Directions
Images aside, the whole listing should be written out word for word.
---- Extracted records
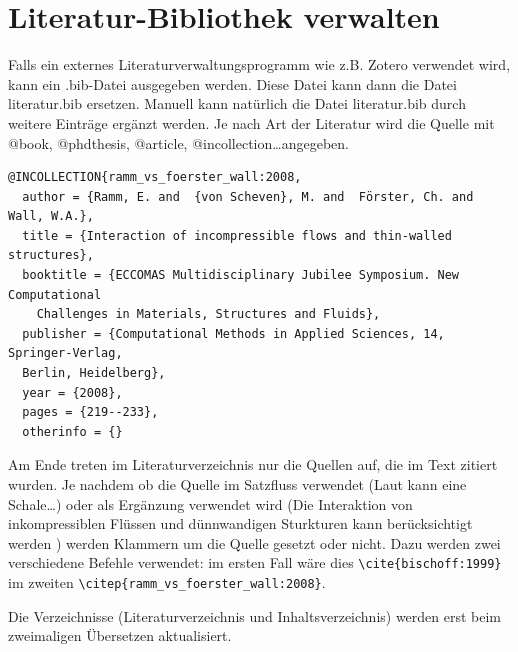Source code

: \section{Literatur-Bibliothek verwalten}
Falls ein externes Literaturverwaltungsprogramm wie z.B. Zotero verwendet wird,
kann ein .bib-Datei ausgegeben werden. Diese Datei kann dann die Datei literatur.bib
ersetzen. Manuell kann natürlich die Datei literatur.bib durch weitere Einträge
ergänzt werden. Je nach Art der Literatur wird die Quelle mit @book, @phdthesis,
@article, @incollection\ldots angegeben.
\begin{verbatim}
@INCOLLECTION{ramm_vs_foerster_wall:2008,
  author = {Ramm, E. and  {von Scheven}, M. and  Förster, Ch. and  Wall, W.A.},
  title = {Interaction of incompressible flows and thin-walled structures},
  booktitle = {ECCOMAS Multidisciplinary Jubilee Symposium. New Computational
    Challenges in Materials, Structures and Fluids},
  publisher = {Computational Methods in Applied Sciences, 14, Springer-Verlag,
  Berlin, Heidelberg},
  year = {2008},
  pages = {219--233},
  otherinfo = {}
\end{verbatim}
Am Ende treten im Literaturverzeichnis nur die Quellen auf, die im Text
zitiert wurden. Je nachdem ob die Quelle im Satzfluss verwendet
(Laut \cite{bischoff:1999} kann eine Schale\ldots) oder als Ergänzung verwendet
wird (Die Interaktion von inkompressiblen Flüssen und dünnwandigen Sturkturen
kann berücksichtigt werden \citep{ramm_vs_foerster_wall:2008})
werden Klammern um die Quelle gesetzt oder nicht. Dazu werden zwei verschiedene
Befehle verwendet: im ersten Fall wäre dies
\verb+\cite{bischoff:1999}+ im zweiten
\verb+\citep{ramm_vs_foerster_wall:2008}+.

Die Verzeichnisse (Literaturverzeichnis und Inhaltsverzeichnis) werden erst beim
zweimaligen Übersetzen aktualisiert.


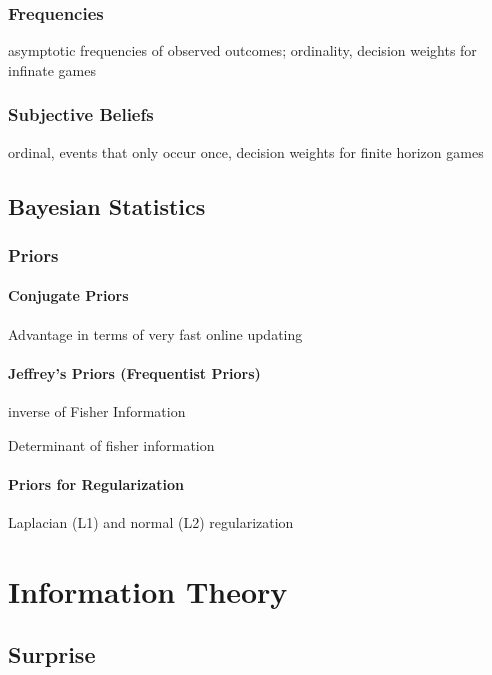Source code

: \documentclass[]{article}
\begin{document}
\subsection{Frequencies}

asymptotic frequencies of observed outcomes; ordinality, decision
weights for infinate games

\subsection{Subjective Beliefs}

ordinal, events that only occur once, decision weights for finite
horizon games

\section{Bayesian Statistics}

\subsection{Priors}

\subsubsection{Conjugate Priors}

Advantage in terms of very fast online updating

\subsubsection{Jeffrey's Priors (Frequentist Priors)}

inverse of Fisher Information

Determinant of fisher information

\subsubsection{Priors for Regularization}

Laplacian (L1) and normal (L2) regularization

\chapter{Information Theory}

\section{Surprise}
\end{document}
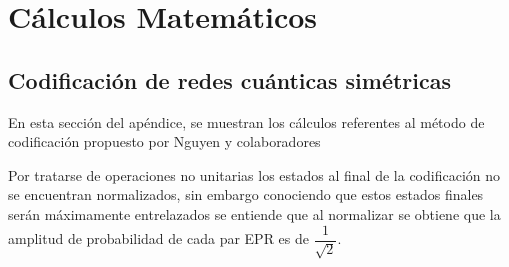 \usepackage[letterpaper , top=2cm, bottom=2cm, left=3cm, right=2cm]{geometry}
\usepackage[utf8]{inputenc} 			%
\usepackage[spanish]{babel} 			%
\usepackage[T1]{fontenc}  				%
\usepackage{amsfonts}					%
\usepackage{times}						%
\usepackage{amsmath}					%
\usepackage{amssymb}					%
\usepackage{physics}					%

\newcommand{\K}[1]{$\ket{#1}$} 


\chapter{Cálculos Matemáticos}
\section{Codificación de redes cuánticas simétricas}
En esta sección del apéndice, se muestran los cálculos referentes al método de codificación propuesto por Nguyen y colaboradores %
\par
Por tratarse de operaciones no unitarias los estados al final de la codificación no se encuentran normalizados, sin embargo conociendo que estos estados finales serán máximamente entrelazados se entiende que al normalizar se obtiene que la amplitud de probabilidad de cada par EPR es de $\dfrac{1}{\sqrt{2}}$.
--------
Task response
Source code

: \section{Literatur-Bibliothek verwalten}
Falls ein externes Literaturverwaltungsprogramm wie z.B. Zotero verwendet wird,
kann ein .bib-Datei ausgegeben werden. Diese Datei kann dann die Datei literatur.bib
ersetzen. Manuell kann natürlich die Datei literatur.bib durch weitere Einträge
ergänzt werden. Je nach Art der Literatur wird die Quelle mit @book, @phdthesis,
@article, @incollection\ldots angegeben.
\begin{verbatim}
@INCOLLECTION{ramm_vs_foerster_wall:2008,
  author = {Ramm, E. and  {von Scheven}, M. and  Förster, Ch. and  Wall, W.A.},
  title = {Interaction of incompressible flows and thin-walled structures},
  booktitle = {ECCOMAS Multidisciplinary Jubilee Symposium. New Computational
    Challenges in Materials, Structures and Fluids},
  publisher = {Computational Methods in Applied Sciences, 14, Springer-Verlag,
  Berlin, Heidelberg},
  year = {2008},
  pages = {219--233},
  otherinfo = {}
\end{verbatim}
Am Ende treten im Literaturverzeichnis nur die Quellen auf, die im Text
zitiert wurden. Je nachdem ob die Quelle im Satzfluss verwendet
(Laut \cite{bischoff:1999} kann eine Schale\ldots) oder als Ergänzung verwendet
wird (Die Interaktion von inkompressiblen Flüssen und dünnwandigen Sturkturen
kann berücksichtigt werden \citep{ramm_vs_foerster_wall:2008})
werden Klammern um die Quelle gesetzt oder nicht. Dazu werden zwei verschiedene
Befehle verwendet: im ersten Fall wäre dies
\verb+\cite{bischoff:1999}+ im zweiten
\verb+\citep{ramm_vs_foerster_wall:2008}+.

Die Verzeichnisse (Literaturverzeichnis und Inhaltsverzeichnis) werden erst beim
zweimaligen Übersetzen aktualisiert.


Source code

: \documentclass[]{article}
\begin{document}
\subsection{Frequencies}

asymptotic frequencies of observed outcomes; ordinality, decision
weights for infinate games

\subsection{Subjective Beliefs}

ordinal, events that only occur once, decision weights for finite
horizon games

\section{Bayesian Statistics}

\subsection{Priors}

\subsubsection{Conjugate Priors}

Advantage in terms of very fast online updating

\subsubsection{Jeffrey's Priors (Frequentist Priors)}

inverse of Fisher Information

Determinant of fisher information

\subsubsection{Priors for Regularization}

Laplacian (L1) and normal (L2) regularization

\chapter{Information Theory}

\section{Surprise}
\end{document}
 \usepackage[letterpaper , top=2cm, bottom=2cm, left=3cm, right=2cm]{geometry}
\usepackage[utf8]{inputenc} 			%
\usepackage[spanish]{babel} 			%
\usepackage[T1]{fontenc}  				%
\usepackage{amsfonts}					%
\usepackage{times}						%
\usepackage{amsmath}					%
\usepackage{amssymb}					%
\usepackage{physics}					%

\newcommand{\K}[1]{$\ket{#1}$} 


\chapter{Cálculos Matemáticos}
\section{Codificación de redes cuánticas simétricas}
En esta sección del apéndice, se muestran los cálculos referentes al método de codificación propuesto por Nguyen y colaboradores %
\par
Por tratarse de operaciones no unitarias los estados al final de la codificación no se encuentran normalizados, sin embargo conociendo que estos estados finales serán máximamente entrelazados se entiende que al normalizar se obtiene que la amplitud de probabilidad de cada par EPR es de $\dfrac{1}{\sqrt{2}}$.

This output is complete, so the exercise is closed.